And I know he's been quoted as saying that useful information came from them. I have never seen a quote where he comes out and says, I believe that we need to do water boarding, or I believe we need to do a coercive interrogation. The quotes that I've seen from him say, useful information came from this, but then there are other quotes where he says, some of the information was not useful. In fact, I even saw that in your own piece.
GG : Well, how about, he was on The News Hour with Jim Lehrer in December of 2005 and Margaret Warner asked him, so was Secretary Rice--
TG : That was about rendition.
GG : Right. Exactly, that was a major part --
TG : Rendition is not interrogation.
GG : No, no, no; what I'm asking you is about the case that was made by critics and bloggers against Brennan. And the way that you reported it was that the case was he was at the agency at the time these programs were implemented, when in fact the case was, that he was an advocate of rendition and enhanced interrogation techniques. And so, it just boggles the mind to see a certain argument and a certain cause being characterized in a way that's so vastly different from how it was actually occurred. I'm just wondering if you--
TG : I'll read from the letter from the psychologists.
GG : But I'm asking you about the bloggers; you did the radio report before that [psychologist] letter came out, and in your piece today you wrote liberal bloggers objected because he was at the agency during the time the programs were implemented. So, what I really want to ask you: did you actually read anything from the liberal bloggers about whom you were reporting before you went on the air and before your piece was published on the NPR site?
TG : I saw your blog, and I got this from people around Brennan, that this was what he was reacting against. I don't cover the full, I covered his decision to withdraw; I didn't cover this debate prior to that about whether he would a good candidate or not.

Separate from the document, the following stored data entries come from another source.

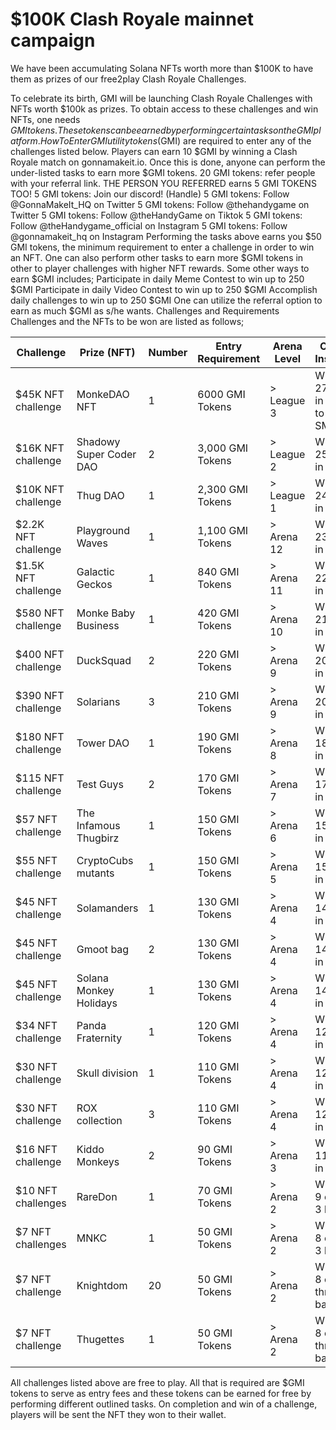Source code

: # $100K Clash Royale mainnet campaign

We have been accumulating Solana NFTs worth more than $100K to have them as prizes of our free2play Clash Royale Challenges.

To celebrate its birth, GMI will be launching Clash Royale Challenges with NFTs worth $100k as prizes. To obtain access to these challenges and win NFTs, one needs $GMI tokens. These tokens can be earned by performing certain tasks on the GMI platform. How To Enter GMI utility tokens ($GMI) are required to enter any of the challenges listed below. Players can earn 10 $GMI by winning a Clash Royale match on gonnamakeit.io. Once this is done, anyone can perform the under-listed tasks to earn more $GMI tokens. 20 GMI tokens: refer people with your referral link. THE PERSON YOU REFERRED earns 5 GMI TOKENS TOO! 5 GMI tokens: Join our discord! (Handle) 5 GMI tokens: Follow @GonnaMakeIt\_HQ on Twitter 5 GMI tokens: Follow @thehandygame on Twitter 5 GMI tokens: Follow @theHandyGame on Tiktok 5 GMI tokens: Follow @theHandygame\_official on Instagram 5 GMI tokens: Follow @gonnamakeit\_hq on Instagram Performing the tasks above earns you $50 GMI tokens, the minimum requirement to enter a challenge in order to win an NFT. One can also perform other tasks to earn more $GMI tokens in other to player challenges with higher NFT rewards. Some other ways to earn $GMI includes; Participate in daily Meme Contest to win up to 250 $GMI Participate in daily Video Contest to win up to 250 $GMI Accomplish daily challenges to win up to 250 $GMI One can utilize the referral option to earn as much $GMI as s/he wants. Challenges and Requirements Challenges and the NFTs to be won are listed as follows;



| Challenge           | Prize (NFT)             | Number | Entry Requirement | Arena Level | Challenge Instructions                               |
| ------------------- | ----------------------- | ------ | ----------------- | ----------- | ---------------------------------------------------- |
| $45K NFT challenge  | MonkeDAO NFT            | 1      | 6000 GMI Tokens   | > League 3  | Win at least 27 crowns in 9 battles to earn this SMB |
| $16K NFT challenge  | Shadowy Super Coder DAO | 2      | 3,000 GMI Tokens  | > League 2  | Win at least 25 crowns in 9 battles                  |
| $10K NFT challenge  | Thug DAO                | 1      | 2,300 GMI Tokens  | > League 1  | Win at least 24 crowns in 8 battles                  |
| $2.2K NFT challenge | Playground Waves        | 1      | 1,100 GMI Tokens  | > Arena 12  | Win at least 23 crowns in 8 battles                  |
| $1.5K NFT challenge | Galactic Geckos         | 1      | 840 GMI Tokens    | > Arena 11  | Win at least 22 crowns in 8 battles                  |
| $580 NFT challenge  | Monke Baby Business     | 1      | 420 GMI Tokens    | > Arena 10  | Win at least 21 crowns in 7 battles                  |
| $400 NFT challenge  | DuckSquad               | 2      | 220 GMI Tokens    | > Arena 9   | Win at least 20 crowns in 7 battles                  |
| $390 NFT challenge  | Solarians               | 3      | 210 GMI Tokens    | > Arena 9   | Win at least 20 crowns in 7 battles                  |
| $180 NFT challenge  | Tower DAO               | 1      | 190 GMI Tokens    | > Arena 8   | Win at least 18 crowns in 6 battles                  |
| $115 NFT challenge  | Test Guys               | 2      | 170 GMI Tokens    | > Arena 7   | Win at least 17 crowns in 6 battles                  |
| $57 NFT challenge   | The Infamous Thugbirz   | 1      | 150 GMI Tokens    | > Arena 6   | Win at least 15 crowns in 5 battles                  |
| $55 NFT challenge   | CryptoCubs mutants      | 1      | 150 GMI Tokens    | > Arena 5   | Win at least 15 crowns in 5 battles                  |
| $45 NFT challenge   | Solamanders             | 1      | 130 GMI Tokens    | > Arena 4   | Win at least 14 crowns in 5 battles                  |
| $45 NFT challenge   | Gmoot bag               | 2      | 130 GMI Tokens    | > Arena 4   | Win at least 14 crowns in 5 battles                  |
| $45 NFT challenge   | Solana Monkey Holidays  | 1      | 130 GMI Tokens    | > Arena 4   | Win at least 14 crowns in 5 battles                  |
| $34 NFT challenge   | Panda Fraternity        | 1      | 120 GMI Tokens    | > Arena 4   | Win at least 12 crowns in 4 battles                  |
| $30 NFT challenge   | Skull division          | 1      | 110 GMI Tokens    | > Arena 4   | Win at least 12 crowns in 4 battles                  |
| $30 NFT challenge   | ROX collection          | 3      | 110 GMI Tokens    | > Arena 4   | Win at least 12 crowns in 4 battles                  |
| $16 NFT challenge   | Kiddo Monkeys           | 2      | 90 GMI Tokens     | > Arena 3   | Win at least 11 crowns in 4 battles                  |
| $10 NFT challenges  | RareDon                 | 1      | 70 GMI Tokens     | > Arena 2   | Win at least 9 crowns in 3 battles                   |
| $7 NFT challenges   | MNKC                    | 1      | 50 GMI Tokens     | > Arena 2   | Win at least 8 crowns in 3 battles                   |
| $7 NFT challenge    | Knightdom               | 20     | 50 GMI Tokens     | > Arena 2   | Win at least 8 crowns in three battles               |
| $7 NFT challenge    | Thugettes               | 1      | 50 GMI Tokens     | > Arena 2   | Win at least 8 crowns in three battles               |

All challenges listed above are free to play. All that is required are $GMI tokens to serve as entry fees and these tokens can be earned for free by performing different outlined tasks. On completion and win of a challenge, players will be sent the NFT they won to their wallet.
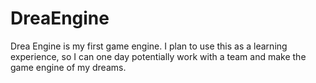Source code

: # DreaEngine
Drea Engine is my first game engine. I plan to use this as a learning experience, so I can one day potentially work with a team and make the game engine of my dreams.

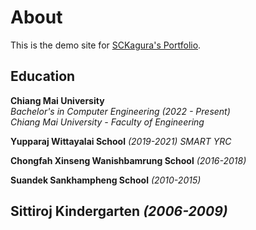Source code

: # About
This is the demo site for [SCKagura's Portfolio](https://github.com/SCKagura/SCK-PortFolio.git).




## Education  
**Chiang Mai University**  
*Bachelor's in Computer Engineering (2022 - Present)*  
*Chiang Mai University - Faculty of Engineering*

**Yupparaj Wittayalai School**
*(2019-2021) SMART YRC*

**Chongfah Xinseng Wanishbamrung School**
*(2016-2018)*

**Suandek Sankhampheng School**
*(2010-2015)*

**Sittiroj Kindergarten**
*(2006-2009)*
---
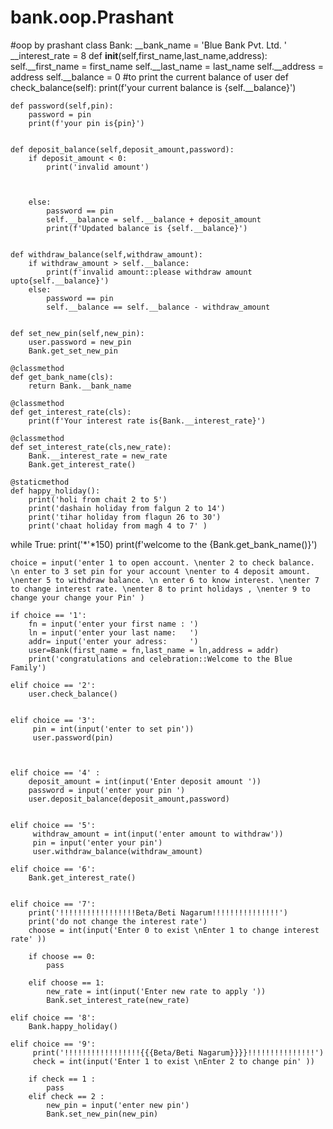 # bank.oop.Prashant
#oop by prashant 
class Bank:
    __bank_name = 'Blue Bank Pvt. Ltd. '
    __interest_rate = 8
    def __init__(self,first_name,last_name,address):
        self.__first_name = first_name
        self.__last_name = last_name
        self.__address = address
        self.__balance = 0
#to print the current balance of user
    def check_balance(self):
        print(f'your current balance is {self.__balance}')
        
    def password(self,pin):
        password = pin
        print(f'your pin is{pin}')
    
    
    def deposit_balance(self,deposit_amount,password):
        if deposit_amount < 0:
            print('invalid amount')
            
           
        
        else:
            password == pin
            self.__balance = self.__balance + deposit_amount
            print(f'Updated balance is {self.__balance}')
    
    
    def withdraw_balance(self,withdraw_amount):
        if withdraw_amount > self.__balance:
            print(f'invalid amount::please withdraw amount upto{self.__balance}')
        else:
            password == pin
            self.__balance == self.__balance - withdraw_amount
            

    def set_new_pin(self,new_pin):
        user.password = new_pin
        Bank.get_set_new_pin
            
    @classmethod
    def get_bank_name(cls):
        return Bank.__bank_name
    
    @classmethod
    def get_interest_rate(cls):
        print(f'Your interest rate is{Bank.__interest_rate}')
    
    @classmethod
    def set_interest_rate(cls,new_rate):
        Bank.__interest_rate = new_rate
        Bank.get_interest_rate()
    
    @staticmethod
    def happy_holiday():
        print('holi from chait 2 to 5')
        print('dashain holiday from falgun 2 to 14')
        print('tihar holiday from flagun 26 to 30')
        print('chaat holiday from magh 4 to 7' )
    

    
           
    
while True:
    print('*'*150)
    print(f'welcome to the  {Bank.get_bank_name()}')

    choice = input('enter 1 to open account. \nenter 2 to check balance. \n enter to 3 set pin for your account \nenter to 4 deposit amount. \nenter 5 to withdraw balance. \n enter 6 to know interest. \nenter 7 to change interest rate. \nenter 8 to print holidays , \nenter 9 to change your change your Pin' )
    
    if choice == '1':
        fn = input('enter your first name : ')
        ln = input('enter your last name:   ')
        addr= input('enter your adress:     ')
        user=Bank(first_name = fn,last_name = ln,address = addr)
        print('congratulations and celebration::Welcome to the Blue Family')
        
    elif choice == '2':
        user.check_balance()
        
        
    elif choice == '3':
         pin = int(input('enter to set pin'))
         user.password(pin)
        
        
    
    elif choice == '4' :
        deposit_amount = int(input('Enter deposit amount '))
        password = input('enter your pin ')
        user.deposit_balance(deposit_amount,password)
        
        
    elif choice == '5':
         withdraw_amount = int(input('enter amount to withdraw'))
         pin = input('enter your pin')
         user.withdraw_balance(withdraw_amount)

    elif choice == '6':
        Bank.get_interest_rate()
    
    
    elif choice == '7':
        print('!!!!!!!!!!!!!!!!!Beta/Beti Nagarum!!!!!!!!!!!!!!!')
        print('do not change the interest rate')
        choose = int(input('Enter 0 to exist \nEnter 1 to change interest rate' ))
        
        if choose == 0:
            pass
        
        elif choose == 1:
            new_rate = int(input('Enter new rate to apply '))
            Bank.set_interest_rate(new_rate)
            
    elif choice == '8':
        Bank.happy_holiday()
        
    elif choice == '9':
         print('!!!!!!!!!!!!!!!!!{{{Beta/Beti Nagarum}}}}!!!!!!!!!!!!!!!')
         check = int(input('Enter 1 to exist \nEnter 2 to change pin' ))
        
        if check == 1 :
            pass
        elif check == 2 :
            new_pin = input('enter new pin')
            Bank.set_new_pin(new_pin)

GG : Last question about this, which is, the report that you did with Steve Inskeep on NPR actually generated some critical commentary in these blogs, I wrote some about it, other did as well, and I know that numerous readers wrote to the ombudsman about the reporting that the NPR was doing on this issue.
Were those complaints, essentially saying that the reporting was inaccurate and detailing the reasons why, once you did that radio segment last week, were those forwarded to you, or did the ombudsman speak to you about that in any way about the numerous complaints that were made about that reporting.
TG : And what were the complaints?
GG : That you were going on the radio saying that the complaints that were being made against Brennan by bloggers and others was that he was simply associated with the CIA at the time that these programs were implemented, that it was unfair guilt by association, when in fact it was not based on that, it was based on his advocacy of rendition and the comments he made about enhanced interrogation techniques. Were those complaints discussed with you by the ombudsman?
TG : I have not seen a single comment by him where he unequivocally endorses coercive interrogation. I've seen where he explains that, why it was - I haven't seen a single quote, so I don't know what it is that I'm, missing.
GG : Again, the quote that he made that was cited most frequently was on CBS News with Perry Smith, where he said that, with regards to enhanced interrogation techniques:
There's been a lot of information that has come out in these procedures, that the agency has in fact used against the real hard-core terrorist. It has saved lives. And let's not forget there are hardened terrorists who have been responsible for 9/11 who have shown no remorse at all for the death of 3000 innocents.
TG : As I say, Glenn, I cover this community, and I know there are many intelligence professionals who would say that, and in the next breath, say, nevertheless, I don't think we should do it.
GG : But there was no next breath. Let's set aside whether you think the criticism against Brennan is fair or not. The complaint that were voiced with the ombudsman was that you were mis-describing, you were inaccurately describing, what the criticism were. Even if you don't agree with the criticisms, you should still go on the air and describe what they are accurately.
TG : How can I describe a criticism that I am not aware has been made? As I say, I have not seen any direct quote cited by any of his critics where they show that he was an ardent support of coercive interrogation. I have seen...
GG : Part of the piece was that he defended rendition.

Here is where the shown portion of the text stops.